*Problem to solve*. Go through the data below and return each line containing the word "target".

*Data listing*.
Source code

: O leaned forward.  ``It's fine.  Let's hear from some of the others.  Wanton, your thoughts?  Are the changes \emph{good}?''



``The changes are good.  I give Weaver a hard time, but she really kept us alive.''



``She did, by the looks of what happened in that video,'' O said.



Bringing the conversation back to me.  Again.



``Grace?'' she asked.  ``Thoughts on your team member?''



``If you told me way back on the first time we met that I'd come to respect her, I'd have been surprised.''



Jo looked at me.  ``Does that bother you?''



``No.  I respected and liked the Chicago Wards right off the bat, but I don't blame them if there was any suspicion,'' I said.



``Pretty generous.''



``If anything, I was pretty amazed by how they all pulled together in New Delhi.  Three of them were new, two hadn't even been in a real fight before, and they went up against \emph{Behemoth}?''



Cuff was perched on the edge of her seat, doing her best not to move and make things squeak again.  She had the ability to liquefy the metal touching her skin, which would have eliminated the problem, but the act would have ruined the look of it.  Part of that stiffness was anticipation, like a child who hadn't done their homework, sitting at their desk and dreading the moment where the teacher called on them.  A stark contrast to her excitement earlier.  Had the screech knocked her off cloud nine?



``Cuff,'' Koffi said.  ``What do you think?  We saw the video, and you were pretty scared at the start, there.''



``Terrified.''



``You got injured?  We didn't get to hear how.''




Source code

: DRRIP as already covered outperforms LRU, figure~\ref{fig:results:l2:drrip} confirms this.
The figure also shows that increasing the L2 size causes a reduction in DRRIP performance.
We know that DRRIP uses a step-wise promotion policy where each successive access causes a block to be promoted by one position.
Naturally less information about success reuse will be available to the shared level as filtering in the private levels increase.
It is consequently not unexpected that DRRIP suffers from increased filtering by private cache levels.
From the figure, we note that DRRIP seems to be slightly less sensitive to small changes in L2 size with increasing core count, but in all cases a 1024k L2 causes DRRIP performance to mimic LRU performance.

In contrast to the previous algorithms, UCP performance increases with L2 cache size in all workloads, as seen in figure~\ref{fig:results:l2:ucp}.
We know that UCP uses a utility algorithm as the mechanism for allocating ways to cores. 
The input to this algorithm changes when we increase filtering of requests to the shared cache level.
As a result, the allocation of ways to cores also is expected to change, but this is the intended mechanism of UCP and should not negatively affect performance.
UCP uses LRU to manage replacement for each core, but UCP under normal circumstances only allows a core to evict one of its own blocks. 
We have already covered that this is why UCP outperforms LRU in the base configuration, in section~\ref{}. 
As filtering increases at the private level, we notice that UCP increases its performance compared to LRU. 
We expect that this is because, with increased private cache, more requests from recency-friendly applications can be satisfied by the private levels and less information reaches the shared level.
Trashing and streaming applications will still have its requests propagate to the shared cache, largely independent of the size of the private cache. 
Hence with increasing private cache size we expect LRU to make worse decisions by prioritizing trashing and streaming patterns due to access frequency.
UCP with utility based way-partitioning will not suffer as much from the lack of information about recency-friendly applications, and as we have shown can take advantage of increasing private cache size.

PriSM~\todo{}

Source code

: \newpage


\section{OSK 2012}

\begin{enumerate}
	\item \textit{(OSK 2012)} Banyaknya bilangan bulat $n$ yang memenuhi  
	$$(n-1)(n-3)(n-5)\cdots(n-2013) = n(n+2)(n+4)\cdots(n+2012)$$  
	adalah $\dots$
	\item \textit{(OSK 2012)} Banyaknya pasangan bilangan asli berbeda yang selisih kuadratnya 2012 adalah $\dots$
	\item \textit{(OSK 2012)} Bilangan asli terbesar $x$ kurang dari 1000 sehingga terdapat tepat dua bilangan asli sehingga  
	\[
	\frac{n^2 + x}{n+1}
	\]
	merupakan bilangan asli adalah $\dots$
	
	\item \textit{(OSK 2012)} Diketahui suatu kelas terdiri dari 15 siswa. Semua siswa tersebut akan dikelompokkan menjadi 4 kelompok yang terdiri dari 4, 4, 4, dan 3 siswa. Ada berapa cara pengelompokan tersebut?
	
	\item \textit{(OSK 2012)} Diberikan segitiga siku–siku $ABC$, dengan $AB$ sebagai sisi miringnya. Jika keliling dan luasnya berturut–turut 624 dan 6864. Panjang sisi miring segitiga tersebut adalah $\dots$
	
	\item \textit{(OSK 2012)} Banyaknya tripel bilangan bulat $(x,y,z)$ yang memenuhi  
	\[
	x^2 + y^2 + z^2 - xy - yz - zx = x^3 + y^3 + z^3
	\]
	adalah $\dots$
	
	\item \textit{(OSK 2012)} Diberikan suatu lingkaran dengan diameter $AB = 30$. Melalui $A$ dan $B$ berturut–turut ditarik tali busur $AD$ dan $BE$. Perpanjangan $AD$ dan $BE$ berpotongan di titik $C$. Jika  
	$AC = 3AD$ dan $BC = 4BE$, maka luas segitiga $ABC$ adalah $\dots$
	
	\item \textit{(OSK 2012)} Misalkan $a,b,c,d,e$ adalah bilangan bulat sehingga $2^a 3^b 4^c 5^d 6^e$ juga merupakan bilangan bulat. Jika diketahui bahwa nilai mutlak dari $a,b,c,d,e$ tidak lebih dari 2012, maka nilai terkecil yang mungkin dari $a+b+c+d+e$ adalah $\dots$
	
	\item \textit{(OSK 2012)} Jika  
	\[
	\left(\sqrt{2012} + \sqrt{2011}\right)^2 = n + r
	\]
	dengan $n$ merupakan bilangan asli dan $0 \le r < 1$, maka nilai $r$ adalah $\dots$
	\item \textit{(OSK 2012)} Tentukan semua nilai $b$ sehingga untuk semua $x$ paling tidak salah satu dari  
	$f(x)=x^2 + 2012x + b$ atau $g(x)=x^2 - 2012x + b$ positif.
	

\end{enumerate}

...

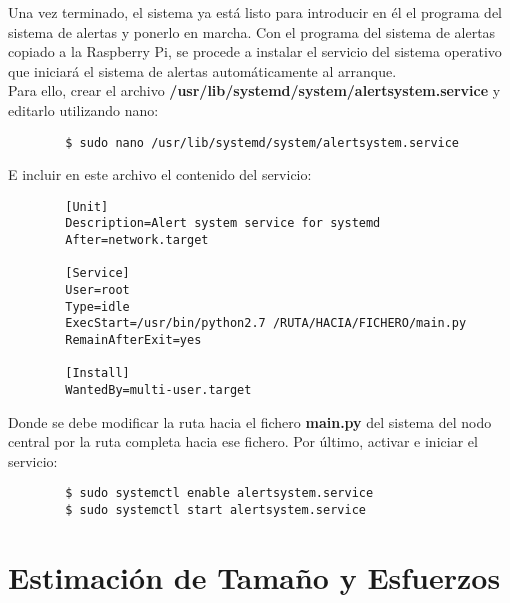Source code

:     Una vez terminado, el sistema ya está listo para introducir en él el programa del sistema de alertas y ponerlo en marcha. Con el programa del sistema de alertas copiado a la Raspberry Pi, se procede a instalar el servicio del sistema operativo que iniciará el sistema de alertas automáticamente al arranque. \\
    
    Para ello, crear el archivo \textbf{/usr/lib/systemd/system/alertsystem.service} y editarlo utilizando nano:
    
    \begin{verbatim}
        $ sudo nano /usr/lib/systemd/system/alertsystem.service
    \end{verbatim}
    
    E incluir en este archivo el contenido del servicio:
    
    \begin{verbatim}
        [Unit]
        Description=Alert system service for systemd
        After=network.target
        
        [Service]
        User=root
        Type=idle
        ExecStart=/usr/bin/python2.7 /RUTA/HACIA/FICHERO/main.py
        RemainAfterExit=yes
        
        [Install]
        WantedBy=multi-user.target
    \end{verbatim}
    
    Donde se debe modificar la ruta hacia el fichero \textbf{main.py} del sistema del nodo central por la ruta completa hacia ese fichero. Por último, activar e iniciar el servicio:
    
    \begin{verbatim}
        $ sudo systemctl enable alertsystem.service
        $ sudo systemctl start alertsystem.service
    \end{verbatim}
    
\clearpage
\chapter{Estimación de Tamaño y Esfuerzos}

* * *

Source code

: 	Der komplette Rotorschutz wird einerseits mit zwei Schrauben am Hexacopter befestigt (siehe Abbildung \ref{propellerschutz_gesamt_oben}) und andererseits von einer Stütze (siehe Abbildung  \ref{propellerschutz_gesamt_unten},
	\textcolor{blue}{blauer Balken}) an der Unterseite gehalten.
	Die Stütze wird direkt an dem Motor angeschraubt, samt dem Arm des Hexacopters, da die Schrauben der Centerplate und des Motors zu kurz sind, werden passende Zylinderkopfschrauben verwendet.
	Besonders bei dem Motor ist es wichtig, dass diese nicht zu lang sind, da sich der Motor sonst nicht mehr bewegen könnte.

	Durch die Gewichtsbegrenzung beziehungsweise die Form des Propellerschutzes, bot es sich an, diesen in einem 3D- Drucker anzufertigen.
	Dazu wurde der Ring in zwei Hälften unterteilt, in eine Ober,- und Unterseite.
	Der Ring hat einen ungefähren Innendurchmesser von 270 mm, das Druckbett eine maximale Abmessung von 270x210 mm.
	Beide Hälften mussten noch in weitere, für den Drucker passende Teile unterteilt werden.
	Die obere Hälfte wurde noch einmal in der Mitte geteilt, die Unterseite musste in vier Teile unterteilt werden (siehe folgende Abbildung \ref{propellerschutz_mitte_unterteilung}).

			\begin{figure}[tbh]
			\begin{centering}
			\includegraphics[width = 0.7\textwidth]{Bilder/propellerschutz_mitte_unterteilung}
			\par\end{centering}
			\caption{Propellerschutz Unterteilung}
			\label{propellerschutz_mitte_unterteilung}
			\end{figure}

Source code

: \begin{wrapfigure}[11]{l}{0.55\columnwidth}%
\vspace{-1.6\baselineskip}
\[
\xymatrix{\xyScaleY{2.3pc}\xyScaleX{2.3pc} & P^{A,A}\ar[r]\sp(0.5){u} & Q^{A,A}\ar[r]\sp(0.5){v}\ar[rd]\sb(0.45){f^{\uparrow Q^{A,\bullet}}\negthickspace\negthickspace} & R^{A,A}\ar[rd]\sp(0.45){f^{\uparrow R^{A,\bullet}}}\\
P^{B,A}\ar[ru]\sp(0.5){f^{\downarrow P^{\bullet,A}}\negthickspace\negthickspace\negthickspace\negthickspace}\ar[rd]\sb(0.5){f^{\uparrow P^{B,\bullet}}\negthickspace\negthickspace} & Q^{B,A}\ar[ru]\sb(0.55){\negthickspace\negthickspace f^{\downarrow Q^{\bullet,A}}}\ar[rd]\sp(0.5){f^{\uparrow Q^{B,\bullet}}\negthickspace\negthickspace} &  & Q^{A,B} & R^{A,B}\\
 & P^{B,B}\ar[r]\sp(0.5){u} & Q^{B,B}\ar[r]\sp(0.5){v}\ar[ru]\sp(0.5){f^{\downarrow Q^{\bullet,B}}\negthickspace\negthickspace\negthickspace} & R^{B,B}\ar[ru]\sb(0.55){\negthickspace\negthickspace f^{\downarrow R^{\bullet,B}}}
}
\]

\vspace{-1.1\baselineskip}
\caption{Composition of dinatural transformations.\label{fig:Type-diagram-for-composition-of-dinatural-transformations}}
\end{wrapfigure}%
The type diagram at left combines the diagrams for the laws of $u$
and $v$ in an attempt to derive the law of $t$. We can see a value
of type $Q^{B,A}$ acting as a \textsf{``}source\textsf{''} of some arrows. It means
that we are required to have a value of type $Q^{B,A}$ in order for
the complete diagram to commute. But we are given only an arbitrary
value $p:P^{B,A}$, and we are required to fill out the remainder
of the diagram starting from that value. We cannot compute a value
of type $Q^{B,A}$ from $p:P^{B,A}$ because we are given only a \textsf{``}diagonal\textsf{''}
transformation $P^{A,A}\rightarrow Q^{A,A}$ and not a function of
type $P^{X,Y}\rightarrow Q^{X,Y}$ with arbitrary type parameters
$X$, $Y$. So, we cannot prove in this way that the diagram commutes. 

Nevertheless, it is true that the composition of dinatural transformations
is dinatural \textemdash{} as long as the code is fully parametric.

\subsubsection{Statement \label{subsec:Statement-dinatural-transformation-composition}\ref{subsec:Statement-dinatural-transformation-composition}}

*The answer*.
        After=network.target
        WantedBy=multi-user.target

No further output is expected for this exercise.